*** THE DATA Section Begins ***

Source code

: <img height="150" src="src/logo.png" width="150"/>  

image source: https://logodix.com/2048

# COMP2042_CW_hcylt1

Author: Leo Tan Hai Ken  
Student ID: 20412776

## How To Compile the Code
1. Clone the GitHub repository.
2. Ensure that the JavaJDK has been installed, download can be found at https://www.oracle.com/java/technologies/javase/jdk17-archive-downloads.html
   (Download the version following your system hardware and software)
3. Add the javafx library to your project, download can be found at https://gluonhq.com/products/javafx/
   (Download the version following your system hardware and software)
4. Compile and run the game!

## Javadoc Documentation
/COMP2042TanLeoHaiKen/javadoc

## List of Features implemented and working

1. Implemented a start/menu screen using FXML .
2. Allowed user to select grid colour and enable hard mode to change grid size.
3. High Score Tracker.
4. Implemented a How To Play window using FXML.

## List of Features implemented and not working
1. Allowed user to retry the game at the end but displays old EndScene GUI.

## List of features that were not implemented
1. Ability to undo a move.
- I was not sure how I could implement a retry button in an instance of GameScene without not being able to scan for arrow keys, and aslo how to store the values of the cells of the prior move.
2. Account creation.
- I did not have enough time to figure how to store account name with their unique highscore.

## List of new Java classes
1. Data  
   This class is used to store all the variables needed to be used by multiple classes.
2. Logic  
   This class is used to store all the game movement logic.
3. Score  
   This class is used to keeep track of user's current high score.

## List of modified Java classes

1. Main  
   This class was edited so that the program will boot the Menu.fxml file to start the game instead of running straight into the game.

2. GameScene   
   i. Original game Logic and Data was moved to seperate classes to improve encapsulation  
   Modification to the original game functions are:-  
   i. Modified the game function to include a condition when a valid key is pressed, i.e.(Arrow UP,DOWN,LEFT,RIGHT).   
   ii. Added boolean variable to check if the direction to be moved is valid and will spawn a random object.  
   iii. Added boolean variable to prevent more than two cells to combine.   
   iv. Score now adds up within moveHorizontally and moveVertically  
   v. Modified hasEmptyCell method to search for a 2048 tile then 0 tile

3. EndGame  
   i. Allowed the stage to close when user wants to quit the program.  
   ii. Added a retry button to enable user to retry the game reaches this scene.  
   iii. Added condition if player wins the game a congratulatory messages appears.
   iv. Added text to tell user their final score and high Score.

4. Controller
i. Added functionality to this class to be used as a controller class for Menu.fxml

*** THE DATA Section Ends ***

### WORK INSTRUCTION
When a line of the records has the word "List", pick it out and copy it.

### RESPONSE BOX
## List of Features implemented and working
## List of Features implemented and not working
## List of features that were not implemented
## List of new Java classes
## List of modified Java classes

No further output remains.